Filter nodes in a Data Flow

The filter node is used to filter a table using a specified column. You may filter the table by a static value or a variable.

Filtering is an important part of the data cleansing process often required for optimization of the data set to be queried by end users. The Filter function allows you to load only a specified subset of data into the target, based on the given filter expression.

Note: You can typically filter your Table data either using the Filter node (as described here), or by adding a filter to your Table node. If you use the Table Filter, the underlying query that retrieves data from the database is filtered, hence that filtering option being limited to non-file based data sources. This option filters the data as part of the Data Flow, so it has no such limitation.

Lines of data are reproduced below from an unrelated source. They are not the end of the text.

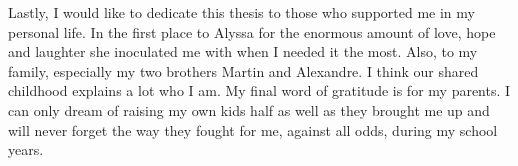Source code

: Lastly, I would like to dedicate this thesis to those who supported me in my personal life.
In the first place to Alyssa for the enormous amount of love, hope and laughter she inoculated me with when I needed it the most.
Also, to my family, especially my two brothers Martin and Alexandre.
I think our shared childhood explains a lot who I am.
My final word of gratitude is for my parents.
I can only dream of raising my own kids half as well as they brought me up and will never forget the way they fought for me, against all odds, during my school years.


\newpage

\tableofcontents
\listoffigures
\printacronyms[nonumberlist]
\newpage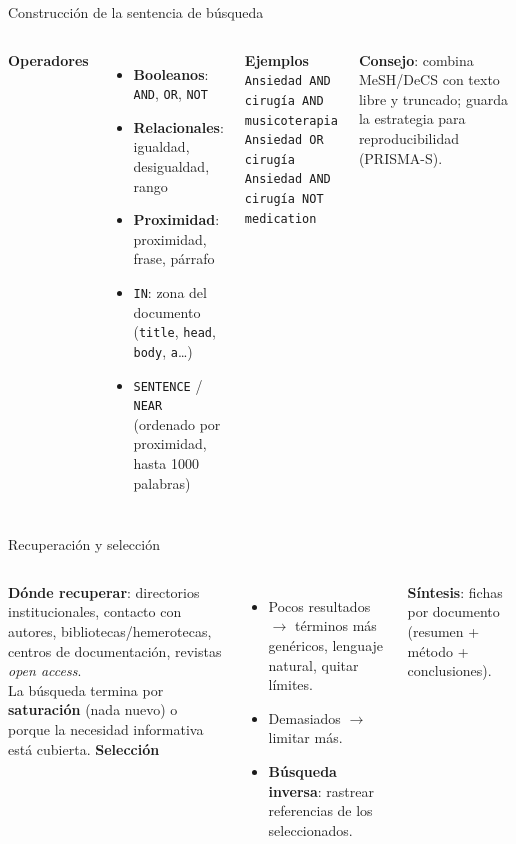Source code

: \documentclass[aspectratio=169,8pt]{beamer}
\begin{document}
\begin{frame}{Construcci\'on de la sentencia de b\'usqueda}
  \small
  \begin{columns}[T,onlytextwidth]
      \textbf{Operadores}
      \begin{itemize}
        \item \textbf{Booleanos}: \texttt{AND}, \texttt{OR}, \texttt{NOT}
        \item \textbf{Relacionales}: igualdad, desigualdad, rango
        \item \textbf{Proximidad}: proximidad, frase, p\'arrafo
        \item \texttt{IN}: zona del documento (\texttt{title}, \texttt{head}, \texttt{body}, \texttt{a}\ldots)
        \item \texttt{SENTENCE} / \texttt{NEAR} (ordenado por proximidad, hasta 1000 palabras)
      \end{itemize}
      \begin{tcolorbox}[amberbox]
        \footnotesize\textbf{Ejemplos}\\
        \texttt{Ansiedad AND cirug\'ia AND musicoterapia}\\
        \texttt{Ansiedad OR cirug\'ia}\\
        \texttt{Ansiedad AND cirug\'ia NOT medication}
      \end{tcolorbox}
      \begin{tcolorbox}[infobox]
        \scriptsize\textbf{Consejo}: combina MeSH/DeCS con texto libre y truncado; guarda la estrategia para reproducibilidad (PRISMA-S).
      \end{tcolorbox}
    \end{columns}
\end{frame}

\begin{frame}{Recuperaci\'on y selecci\'on}
  \small
  \begin{columns}[T,onlytextwidth]
      \textbf{D\'onde recuperar}: directorios institucionales, contacto con autores, bibliotecas/hemerotecas, centros de documentaci\'on, revistas \emph{open access}.\\[4pt]
      La b\'usqueda termina por \textbf{saturaci\'on} (nada nuevo) o porque la necesidad informativa est\'a cubierta.
      \textbf{Selecci\'on}
      \begin{itemize}
        \item Pocos resultados $\to$ t\'erminos m\'as gen\'ericos, lenguaje natural, quitar l\'imites.
        \item Demasiados $\to$ limitar m\'as.
        \item \textbf{B\'usqueda inversa}: rastrear referencias de los seleccionados.
      \end{itemize}
      \textbf{S\'intesis}: fichas por documento (resumen + m\'etodo + conclusiones).
    \end{columns}
\end{frame}
\end{document}
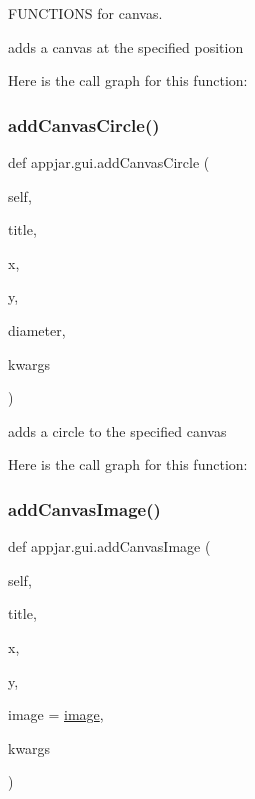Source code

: F\+U\+N\+C\+T\+I\+O\+NS for canvas. 

\begin{DoxyVerb}adds a canvas at the specified position \end{DoxyVerb}
 Here is the call graph for this function\+:
\mbox{\label{classappjar_1_1gui_abaf6dd085826e9e63377faf7e305bd2b}} 
\subsubsection{\texorpdfstring{add\+Canvas\+Circle()}{addCanvasCircle()}}
{\footnotesize\ttfamily def appjar.\+gui.\+add\+Canvas\+Circle (\begin{DoxyParamCaption}\item[{}]{self,  }\item[{}]{title,  }\item[{}]{x,  }\item[{}]{y,  }\item[{}]{diameter,  }\item[{}]{kwargs }\end{DoxyParamCaption})}

\begin{DoxyVerb}adds a circle to the specified canvas \end{DoxyVerb}
 Here is the call graph for this function\+:
\mbox{\label{classappjar_1_1gui_ab9238a001df0ce23b2802099be4d01d1}} 
\subsubsection{\texorpdfstring{add\+Canvas\+Image()}{addCanvasImage()}}
{\footnotesize\ttfamily def appjar.\+gui.\+add\+Canvas\+Image (\begin{DoxyParamCaption}\item[{}]{self,  }\item[{}]{title,  }\item[{}]{x,  }\item[{}]{y,  }\item[{}]{image = {\ttfamily \hyperlink{classappjar_1_1gui_a7bf059e8a509826c130aacb56902d593}{image}},  }\item[{}]{kwargs }\end{DoxyParamCaption})}

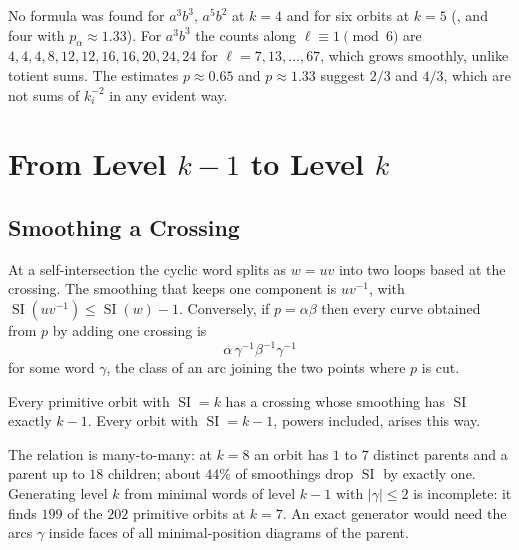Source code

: \documentclass[10pt]{article}
\begin{document}
\begin{rmk}
	No formula was found for $a^3b^3$, $a^5b^2$ at $k = 4$ and for six orbits at $k = 5$ (,  and four with $p_\alpha \approx 1.33$).
	For $a^3 b^3$ the counts along $\ell \equiv 1 \pmod{6}$ are $4, 4, 4, 8, 12, 12, 16, 16, 20, 24, 24$ for $\ell = 7, 13, \ldots, 67$, which grows smoothly, unlike totient sums.
	The estimates $p \approx 0.65$ and $p \approx 1.33$ suggest $2/3$ and $4/3$, which are not sums of $k_i^{-2}$ in any evident way.
\end{rmk}

\section{From Level $k-1$ to Level $k$}

\subsection{Smoothing a Crossing}

At a self-intersection the cyclic word splits as $w = uv$ into two loops based at the crossing.
The smoothing that keeps one component is $u v^{-1}$, with $\operatorname{SI}(u v^{-1}) \leq \operatorname{SI}(w) - 1$.
Conversely, if $p = \alpha\beta$ then every curve obtained from $p$ by adding one crossing is
\[
	\alpha\, \gamma^{-1} \beta^{-1} \gamma^{-1}
\]
for some word $\gamma$, the class of an arc joining the two points where $p$ is cut.

\begin{claim}\label{claim:parent}
	Every primitive orbit with $\operatorname{SI} = k$ has a crossing whose smoothing has $\operatorname{SI}$ exactly $k-1$.
	Every orbit with $\operatorname{SI} = k-1$, powers included, arises this way.
\end{claim}

\begin{rmk}
	The relation is many-to-many: at $k = 8$ an orbit has $1$ to $7$ distinct parents and a parent up to $18$ children; about $44\%$ of smoothings drop $\operatorname{SI}$ by exactly one.
	Generating level $k$ from minimal words of level $k-1$ with $|\gamma| \leq 2$ is incomplete: it finds $199$ of the $202$ primitive orbits at $k = 7$.
	An exact generator would need the arcs $\gamma$ inside faces of all minimal-position diagrams of the parent.
\end{rmk}
\end{document}
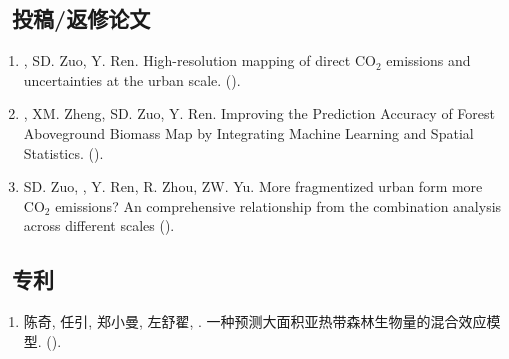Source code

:\subsection*{\texorpdfstring{\faBook\ 投稿/返修论文}{投稿/返修论文}}
\begin{enumerate}
\item
    \Shaoqing, SD. Zuo,  Y. Ren.
    High-resolution mapping of direct CO$_2$ emissions and uncertainties at the urban scale. 
    (\Submitted).
\item
    \Shaoqing\CF, XM. Zheng, SD. Zuo,  Y. Ren.
    Improving the Prediction Accuracy of Forest Aboveground Biomass Map by Integrating Machine Learning and Spatial Statistics. 
    (\Submitted).
\item
    SD. Zuo, \Shaoqing, Y. Ren, R. Zhou,   ZW. Yu.
    More fragmentized urban form more CO$_2$ emissions? An comprehensive relationship from the combination analysis across different scales 
    (\Revision).
\end{enumerate}
\subsection*{\texorpdfstring{\faBook\ 专利}{专利}}
\begin{enumerate}
\item
     陈奇, 任引, 郑小曼, 左舒翟, {}.
     一种预测大面积亚热带森林生物量的混合效应模型.
     ({}).
\end{enumerate}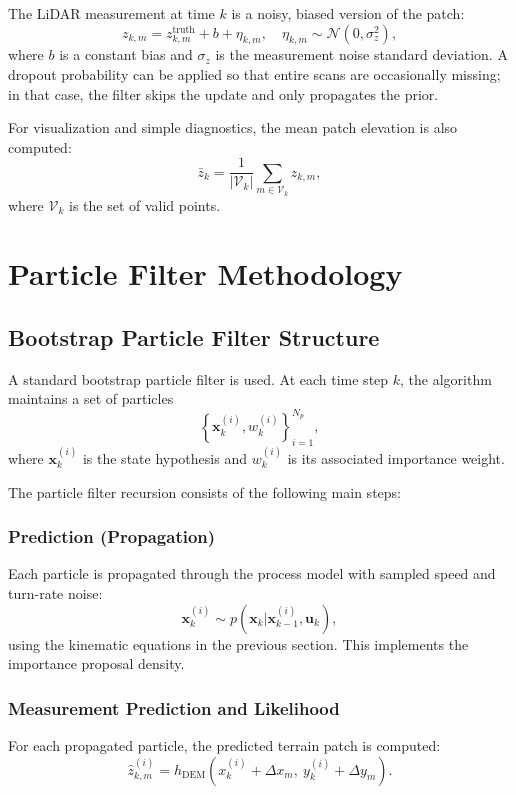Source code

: \documentclass[conference]{IEEEtran}
\begin{document}
The LiDAR measurement at time $k$ is a noisy, biased version of the patch:
\begin{equation}
  z_{k,m} = z_{k,m}^{\text{truth}} + b + \eta_{k,m}, \quad
  \eta_{k,m} \sim \mathcal{N}(0,\sigma_z^2),
\end{equation}
where $b$ is a constant bias and $\sigma_z$ is the measurement noise standard deviation. A dropout probability can be applied so that entire scans are occasionally missing; in that case, the filter skips the update and only propagates the prior.

For visualization and simple diagnostics, the mean patch elevation is also computed:
\begin{equation}
  \bar{z}_k = \frac{1}{|\mathcal{V}_k|} \sum_{m \in \mathcal{V}_k} z_{k,m},
\end{equation}
where $\mathcal{V}_k$ is the set of valid points.

\section{Particle Filter Methodology}
\subsection{Bootstrap Particle Filter Structure}
A standard bootstrap particle filter is used. At each time step $k$, the algorithm maintains a set of particles
\begin{equation}
  \left\{ \bm{x}_k^{(i)}, w_k^{(i)} \right\}_{i=1}^{N_p},
\end{equation}
where $\bm{x}_k^{(i)}$ is the state hypothesis and $w_k^{(i)}$ is its associated importance weight.

The particle filter recursion consists of the following main steps:

\subsubsection{Prediction (Propagation)}
Each particle is propagated through the process model with sampled speed and turn-rate noise:
\begin{equation}
  \bm{x}_k^{(i)} \sim p(\bm{x}_k | \bm{x}_{k-1}^{(i)}, \bm{u}_k),
\end{equation}
using the kinematic equations in the previous section. This implements the importance proposal density.

\subsubsection{Measurement Prediction and Likelihood}
For each propagated particle, the predicted terrain patch is computed:
\begin{equation}
  \hat{z}_{k,m}^{(i)} = h_{\text{DEM}}(x_k^{(i)} + \Delta x_m,\ y_k^{(i)} + \Delta y_m).
\end{equation}
\end{document}
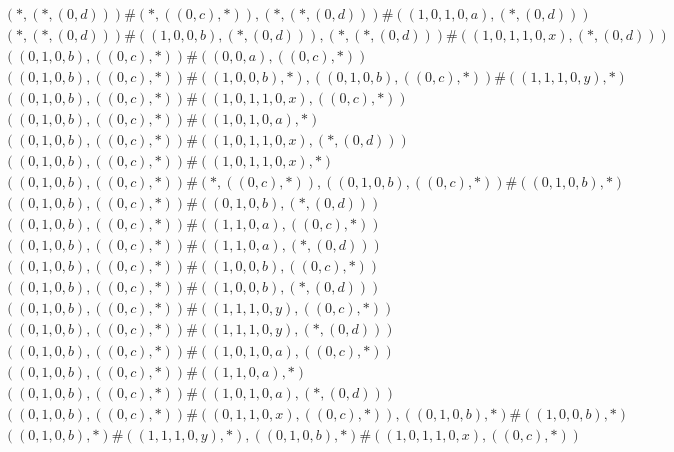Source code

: \begin{align*}
	 & \qquad (*, (*, (0, d))) \# (*, ((0, c), *)), (*, (*, (0, d))) \# ((1, 0, 1, 0, a), (*, (0, d))) \\ 
	 & \qquad (*, (*, (0, d))) \# ((1, 0, 0, b), (*, (0, d))), (*, (*, (0, d))) \# ((1, 0, 1, 1, 0, x), (*, (0, d))) \\ 
	 & \qquad ((0, 1, 0, b), ((0, c), *)) \# ((0, 0, a), ((0, c), *)) \\ 
	 & \qquad ((0, 1, 0, b), ((0, c), *)) \# ((1, 0, 0, b), *), ((0, 1, 0, b), ((0, c), *)) \# ((1, 1, 1, 0, y), *) \\ 
	 & \qquad ((0, 1, 0, b), ((0, c), *)) \# ((1, 0, 1, 1, 0, x), ((0, c), *)) \\ 
	 & \qquad ((0, 1, 0, b), ((0, c), *)) \# ((1, 0, 1, 0, a), *) \\ 
	 & \qquad ((0, 1, 0, b), ((0, c), *)) \# ((1, 0, 1, 1, 0, x), (*, (0, d))) \\ 
	 & \qquad ((0, 1, 0, b), ((0, c), *)) \# ((1, 0, 1, 1, 0, x), *) \\ 
	 & \qquad ((0, 1, 0, b), ((0, c), *)) \# (*, ((0, c), *)), ((0, 1, 0, b), ((0, c), *)) \# ((0, 1, 0, b), *) \\ 
	 & \qquad ((0, 1, 0, b), ((0, c), *)) \# ((0, 1, 0, b), (*, (0, d))) \\ 
	 & \qquad ((0, 1, 0, b), ((0, c), *)) \# ((1, 1, 0, a), ((0, c), *)) \\ 
	 & \qquad ((0, 1, 0, b), ((0, c), *)) \# ((1, 1, 0, a), (*, (0, d))) \\ 
	 & \qquad ((0, 1, 0, b), ((0, c), *)) \# ((1, 0, 0, b), ((0, c), *)) \\ 
	 & \qquad ((0, 1, 0, b), ((0, c), *)) \# ((1, 0, 0, b), (*, (0, d))) \\ 
	 & \qquad ((0, 1, 0, b), ((0, c), *)) \# ((1, 1, 1, 0, y), ((0, c), *)) \\ 
	 & \qquad ((0, 1, 0, b), ((0, c), *)) \# ((1, 1, 1, 0, y), (*, (0, d))) \\ 
	 & \qquad ((0, 1, 0, b), ((0, c), *)) \# ((1, 0, 1, 0, a), ((0, c), *)) \\ 
	 & \qquad ((0, 1, 0, b), ((0, c), *)) \# ((1, 1, 0, a), *) \\ 
	 & \qquad ((0, 1, 0, b), ((0, c), *)) \# ((1, 0, 1, 0, a), (*, (0, d))) \\ 
	 & \qquad ((0, 1, 0, b), ((0, c), *)) \# ((0, 1, 1, 0, x), ((0, c), *)), ((0, 1, 0, b), *) \# ((1, 0, 0, b), *) \\ 
	 & \qquad ((0, 1, 0, b), *) \# ((1, 1, 1, 0, y), *), ((0, 1, 0, b), *) \# ((1, 0, 1, 1, 0, x), ((0, c), *)) \\ 

\end{align*}
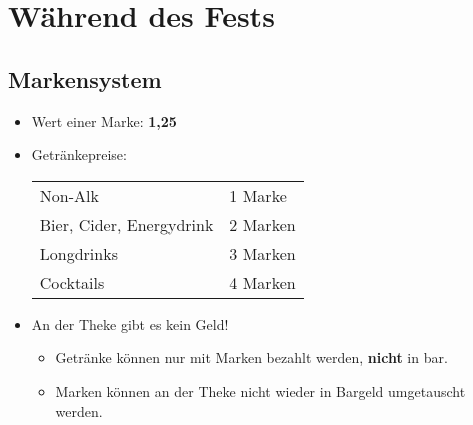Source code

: \section{Während des Fests}
\subsection{Markensystem}
\begin{itemize}
  \item Wert einer Marke: \large{\textbf{1,25\EUR}}
  \item Getränkepreise:\\
    \begin{tabular}{ll}
      Non-Alk & 1 Marke \\
      Bier, Cider, Energydrink & 2 Marken \\
      Longdrinks & 3 Marken \\
      Cocktails & 4 Marken
    \end{tabular}
  \item An der Theke gibt es kein Geld!
    \begin{itemize}
      \item Getränke können nur mit Marken bezahlt werden, \textbf{nicht} in bar.
      \item Marken können an der Theke nicht wieder in Bargeld umgetauscht werden.
    \end{itemize}
\end{itemize}
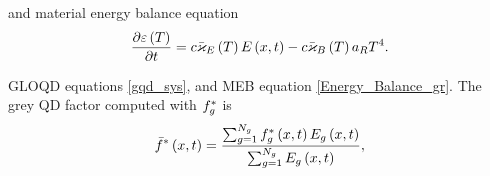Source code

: 	and material energy balance equation
	\begin{equation}
		\frac{\partial \varepsilon\left( T\right)}{\partial t} = c\bar{\varkappa}_{E}\left( T\right)E\left( x,t\right) - c\bar{\varkappa}_{B}\left( T\right)a_R T^4. \label{mlqd_pod_eb}
	\end{equation}
	\fi
	
	GLOQD equations \eqref{gqd_sys}, and MEB equation \eqref{Energy_Balance_gr}. The grey QD factor computed with $f_g^*$ is
	\begin{equation}
		\bar{f}^*\left( x,t\right) = \frac{\sum_{g=1}^{N_g} f_g^*\left( x,t\right)E_g\left( x,t\right)}{\sum_{g=1}^{N_g} E_g\left( x,t\right)},
	\end{equation}
	
	\iffalse
	the grey opacities are
	\begin{subequations}
		\begin{gather}
			\kapeb\pr{T} = \frac{ \sum_{g=1}^{N_g}\kapg\pr{T}\eg\pr{x,t} }{ \sum_{g=1}^{N_g}\eg\pr{x,t} } \\[5pt]
			\kapbb\pr{T} = \frac{ \sum_{g=1}^{N_g}\kapg\pr{T}\Bg\pr{T} }{ \sum_{g=1}^{N_g}\Bg\pr{T} } \\[5pt]
			\kaprb\pr{T} = \frac{ \sum_{g=1}^{N_g}\kapg\pr{T}\abs{\bFg\pr{x,t}} }{ \sum_{g=1}^{N_g}\abs{\bFg\pr{x,t}} },
		\end{gather}
		\label{mlqd_pod_grey_opacities}
	\end{subequations}

	and the compensation term is
	\begin{equation}
		\eta\pr{x,t} = \frac{ \sum_{g=1}^{N_g}\brk{\pr{\kapg\pr{T} - \kaprb\pr{T}}\bFg\pr{x,t}} }{ \sum_{g=1}^{N_g}\eg\pr{x,t} }.
	\end{equation}
	\fi
	
	
	\iffalse
	\begin{subequations}
			\begin{gather}
				\Fgirn - \Fgiln + c\delxi\modkapgin\pr{T}\egin = \delxi\pr{4\pi\kapgin\pr{T}\Bgin\pr{T} + \frac{\eginl}{\deltn}}\\
				c\pr{\fgirrn^*\egirrn - \fgin^*\egin} + \delxir\modkapgirn\pr{T}\Fgirn = \delxir\frac{\Fgirnl}{c\deltn}\\
				\Fbirn - \Fbiln + c\delxi\kapebin^*\pr{T}\ebin = c\kapbbin\pr{T}\ar T^4_{i,n} + \frac{\ebinl}{\deltn}
			\end{gather}
			\vspace*{-1.2cm}
			\begin{multline}
				c\pr{\fbirrn^*\ebirrn - \fbin^*\ebin} + \delxir\modkaprbirn\pr{T}\Fbirn \\+ \pr{\etairnp\ebirrn - \etairnm\ebin} = \delxir\frac{\Fbirnl}{c\deltn}
			\end{multline}
			\vspace*{-.9cm}
			\begin{gather}
				\frac{\varepsilon_{i,n}\pr{T} - \varepsilon_{i,n-1}\pr{T}}{\delt_n} = c\kapebin\ebin - c\ar\kapbbin\tin^4\\
				i = 1,\dots,I, \ g = 1,\dots,N_g, \ n = 1,\dots,N_n \nn
			\end{gather}
	\end{subequations}
	\fi

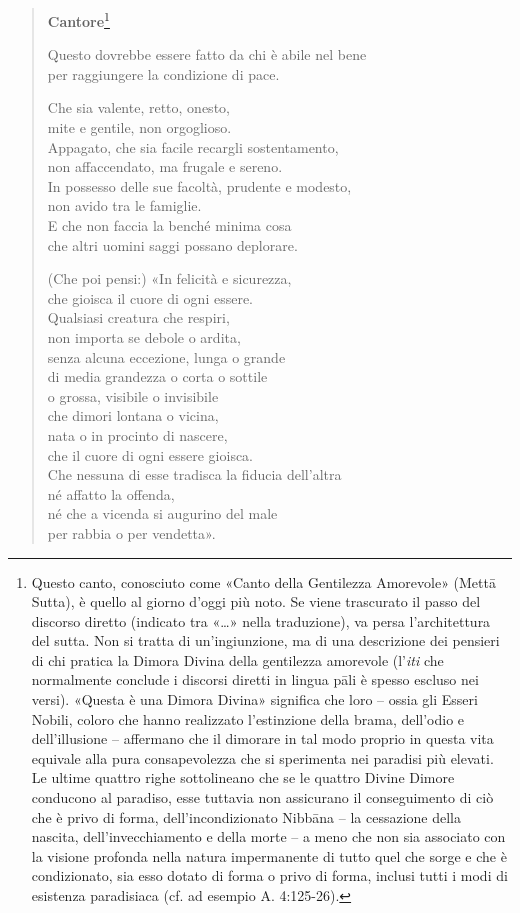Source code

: \begin{quote}
\label{pag200b}\textbf{Cantore}\footnote{Questo canto, conosciuto come «Canto della Gentilezza Amorevole» (Mettā Sutta), è quello al giorno d’oggi più noto. Se viene trascurato il passo del discorso diretto (indicato tra «…» nella traduzione), va persa l’architettura del sutta. Non si tratta di un’ingiunzione, ma di una descrizione dei pensieri di chi pratica la Dimora Divina della gentilezza amorevole (l’\emph{iti} che normalmente conclude i discorsi diretti in lingua pāli è spesso escluso nei versi). «Questa è una Dimora Divina» significa che loro – ossia gli Esseri Nobili, coloro che hanno realizzato l’estinzione della brama, dell’odio e dell’illusione – affermano che il dimorare in tal modo proprio in questa vita equivale alla pura consapevolezza che si sperimenta nei paradisi più elevati. Le ultime quattro righe sottolineano che se le quattro Divine Dimore conducono al paradiso, esse tuttavia non assicurano il conseguimento di ciò che è privo di forma, dell’incondizionato Nibbāna – la cessazione della nascita, dell’invecchiamento e della morte – a meno che non sia associato con la visione profonda nella natura impermanente di tutto quel che sorge e che è condizionato, sia esso dotato di forma o privo di forma, inclusi tutti i modi di esistenza paradisiaca (cf. ad esempio A. 4:125-26).}


\label{pag200}Questo dovrebbe essere fatto da chi è abile nel bene \\
per raggiungere la condizione di pace.


Che sia valente, retto, onesto, \\
mite e gentile, non orgoglioso. \\
Appagato, che sia facile recargli sostentamento, \\
non affaccendato, ma frugale e sereno. \\
In possesso delle sue facoltà, prudente e modesto, \\
non avido tra le famiglie. \\
E che non faccia la benché minima cosa \\
che altri uomini saggi possano deplorare.


(Che poi pensi:) «In felicità e sicurezza, \\
che gioisca il cuore di ogni essere. \\
Qualsiasi creatura che respiri, \\
non importa se debole o ardita, \\
senza alcuna eccezione, lunga o grande \\
di media grandezza o corta o sottile \\
o grossa, visibile o invisibile \\
che dimori lontana o vicina, \\
nata o in procinto di nascere, \\
che il cuore di ogni essere gioisca. \\
Che nessuna di esse tradisca la fiducia dell’altra \\
né affatto la offenda, \\
né che a vicenda si augurino del male \\
per rabbia o per vendetta».



\end{quote}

Configuring the Filter Node

Connect the Table node to the Filter node, then select the Filter node (orange arrow below) and go to the Properties panel to configure the node:

At the top of the Filter Node panel, is the Multi Filter checkbox:

  • Do not select the Multi Filter checkbox if you want to define a single filter condition. For example, if you want to filter the Gender column to only show males and have no other filtering requirements.
  • Select the Multi Filter checkbox if you want to define multiple conditions the filter multiple columns. For example, if you want to filter the Gender column for males and also filter the marital status columns by the married.

Single Filter options

With the Multi Filter checkbox cleared (not selected):

  • Filter Column Name: Select the column that you want the table to be filtered by.
  • Filter Type: Choose the type of filter from the Filter Types drop-down (see below for details).
  • Filter Value:
    • Select Value and type a static numeric or string value.
    • Select Variable and then select your required variable from the drop-down; this can be a static or SQL variable.
  • Case Sensitive: Depending on the data type of the filter column you may be able to filter by a string (unless the filter type is set to search for nulls or blanks). If filtering by a string, you can set the filter as case sensitive.

Filter Types

  • = Equal: Returns the rows in the selected column that are equal to the given filter value.
  • != Not Equal: Returns the rows in the selected column that are not equal to the given filter value.
  • > Greater Than: Returns the rows in the selected column that are greater than the given filter value.
  • >= Greater Than or Equal To: Returns the rows in the selected column that are greater than or equal to the given filter value.
  • < Less Than: Returns the rows in the selected column that are less than the given filter value.
  • <= Less Than or Equal To: Returns the rows in the selected column that are less than or equal to the given filter value.
  • =|= LIKE: Returns the rows in the selected column that are "like" the given filter value. This option enables the use of wild cards. For example, selecting FirstName LIKE "J%" indicates that first names beginning with "J" should be returned.
  • =/= NOT LIKE: Returns the rows in the selected column that are not "like" the given filter value.
  • IN LIST: Enter a comma-delimited list of values; values in the list are returned.
  • NOT IN LIST: Enter a comma-delimited list of values; values not in the list are returned.
  • IS NULL: Returns rows containing nulls in the selected column. No filter value input is required.
  • NOT NULL: Returns rows not containing nulls in the selected column. No filter value input is required.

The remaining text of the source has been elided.